Yep, exactly. The rule of thumb is that whenever a register is written to a new register mapping is created. For instruction #1 eax might be assigned to physical register 103. It maintains that identity for instruction #2. For instruction #3 eax can be assigned to, let's say, physical register 67. Then for instruction #4 it could be assigned physical register 92. The only tricky thing is that instruction #3 also reads from eax, which normally would cause a dependency, but because XOR doesn't depend on the register contents this clever optimization applies.
Here instruction 3 writes the constant 42 to the register. This might make it clearer why instruction #3 can run in parallel with or before instruction #1.
Note that the results must be _retired_ in order, but execution can happen out of order.
I asked why that was when I took assembler in college and the instructor didn't know (he said, "oh, um, it's faster"). I'm glad to finally find the actual correct answer to that question.
To be fair, the choice of xor eax, eax is 'faster' than mov eax, 0. The xor option is only two bytes versus the five of mov, which can have I$ and decode width concerns. And back in the day, five bytes was pretty awkward for up to 32 bit data buses, where you'd need at least two cycles to even read the mov instruction. That's why existing code tended to use xor eax, eax in the first place, even before Intel started adding rename hardware to their processors.
Same for xor ax,ax on 16-bit processors by the way (2 bytes vs 3), and even earlier for the 8-bit 8080 (1 byte vs 2). The xor or sub trick dates to the late 70s.

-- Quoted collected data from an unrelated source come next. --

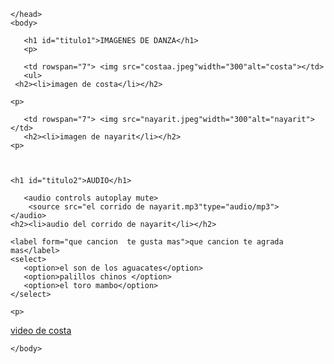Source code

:  <!DOCTYPE html>
<html>
    <head>
        <title>documento</title>
        <script src="danza.js"></script>
        <link rel="stylesheet" href="danza.css"/>

    </head>
    <body>
       
       <h1 id="titulo1">IMAGENES DE DANZA</h1>
       <p>

       <td rowspan="7"> <img src="costaa.jpeg"width="300"alt="costa"></td>
       <ul>
     <h2><li>imagen de costa</li></h2>

    <p>
      
       <td rowspan="7"> <img src="nayarit.jpeg"width="300"alt="nayarit"></td>
       <h2><li>imagen de nayarit</li></h2>
    <p>



    <h1 id="titulo2">AUDIO</h1>
<p>
      

       <audio controls autoplay mute>
        <source src="el corrido de nayarit.mp3"type="audio/mp3">
    </audio>
    <h2><li>audio del corrido de nayarit</li></h2>
   </ul>
<p>


    <label form="que cancion  te gusta mas">que cancion te agrada mas</label>
    <select>
       <option>el son de los aguacates</option>
       <option>palillos chinos </option>
       <option>el toro mambo</option>
    </select>

    <p>

  <a href="https://youtu.be/fu7nHW7Q-Wk?si=u2JCqv-MTDZ7Tfh1">video de costa</a>

    </body>
</html>
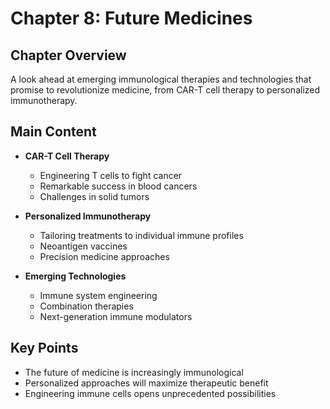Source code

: # Chapter 8: Future Medicines

## Chapter Overview
A look ahead at emerging immunological therapies and technologies that promise to revolutionize medicine, from CAR-T cell therapy to personalized immunotherapy.

## Main Content
- **CAR-T Cell Therapy**
  - Engineering T cells to fight cancer
  - Remarkable success in blood cancers
  - Challenges in solid tumors

- **Personalized Immunotherapy**
  - Tailoring treatments to individual immune profiles
  - Neoantigen vaccines
  - Precision medicine approaches

- **Emerging Technologies**
  - Immune system engineering
  - Combination therapies
  - Next-generation immune modulators

## Key Points
- The future of medicine is increasingly immunological
- Personalized approaches will maximize therapeutic benefit
- Engineering immune cells opens unprecedented possibilities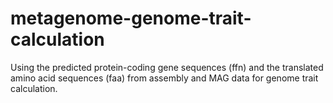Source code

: # metagenome-genome-trait-calculation
Using the predicted protein-coding gene sequences (ffn) and the translated amino acid sequences (faa) from assembly and MAG data for genome trait calculation.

> An x86-64 CPU has sixteen integer registers, but 100-200 physical integer registers. Every time an instruction writes to, say, RAX the renamer chooses an available physical register and does the write to it, recording the fact that RAX is now physical-register #137. This allows the breaking of dependency chains, thus allowing execution parallelism.
I'm curious why they have so many more physical registers than... logical? registers. I have a couple of guesses:
* Physical registers are physically cheaper to add than logical registers.

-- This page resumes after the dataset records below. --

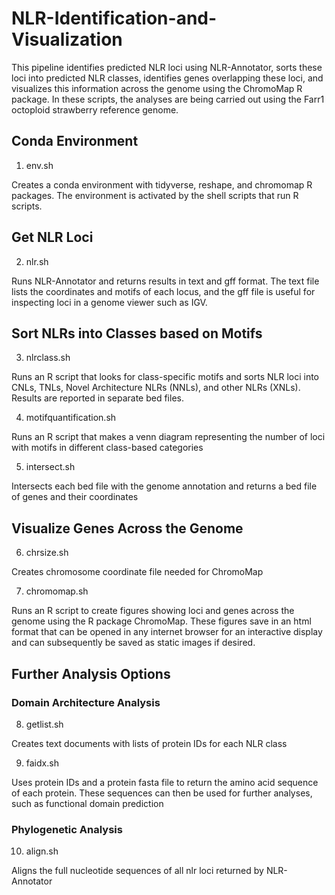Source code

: # NLR-Identification-and-Visualization

This pipeline identifies predicted NLR loci using NLR-Annotator, sorts these loci into predicted NLR classes, identifies genes overlapping these loci, and visualizes this information across the genome using the ChromoMap R package. In these scripts, the analyses are being carried out using the Farr1 octoploid strawberry reference genome. 

## Conda Environment

1. env.sh

Creates a conda environment with tidyverse, reshape, and chromomap R packages. The environment is activated by the shell scripts that run R scripts.

## Get NLR Loci

2. nlr.sh

Runs NLR-Annotator and returns results in text and gff format. The text file lists the coordinates and motifs of each locus, and the gff file is useful for inspecting loci in a genome viewer such as IGV.

## Sort NLRs into Classes based on Motifs

3. nlrclass.sh

Runs an R script that looks for class-specific motifs and sorts NLR loci into CNLs, TNLs, Novel Architecture NLRs (NNLs), and other NLRs (XNLs). Results are reported in separate bed files.

4. motifquantification.sh

Runs an R script that makes a venn diagram representing the number of loci with motifs in different class-based categories

5. intersect.sh

Intersects each bed file with the genome annotation and returns a bed file of genes and their coordinates

## Visualize Genes Across the Genome

6. chrsize.sh

Creates chromosome coordinate file needed for ChromoMap

7. chromomap.sh

Runs an R script to create figures showing loci and genes across the genome using the R package ChromoMap. These figures save in an html format that can be opened in any internet browser for an interactive display and can subsequently be saved as static images if desired. 

## Further Analysis Options

### Domain Architecture Analysis

8. getlist.sh

Creates text documents with lists of protein IDs for each NLR class

9. faidx.sh

Uses protein IDs and a protein fasta file to return the amino acid sequence of each protein. These sequences can then be used for further analyses, such as functional domain prediction

### Phylogenetic Analysis

10. align.sh

Aligns the full nucleotide sequences of all nlr loci returned by NLR-Annotator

* Adding logical registers breaks backwards compatibility, or at best means you get no speedup on things written (/compiled) for fewer logical registers. Adding physical registers lets you improve performance without recompiling.
* Adding logical registers increases complexity for people writing assembly and/or compilers. Adding physical registers moves that complexity to people designing CPUs.
Are some of these correct? Other reasons I'm missing?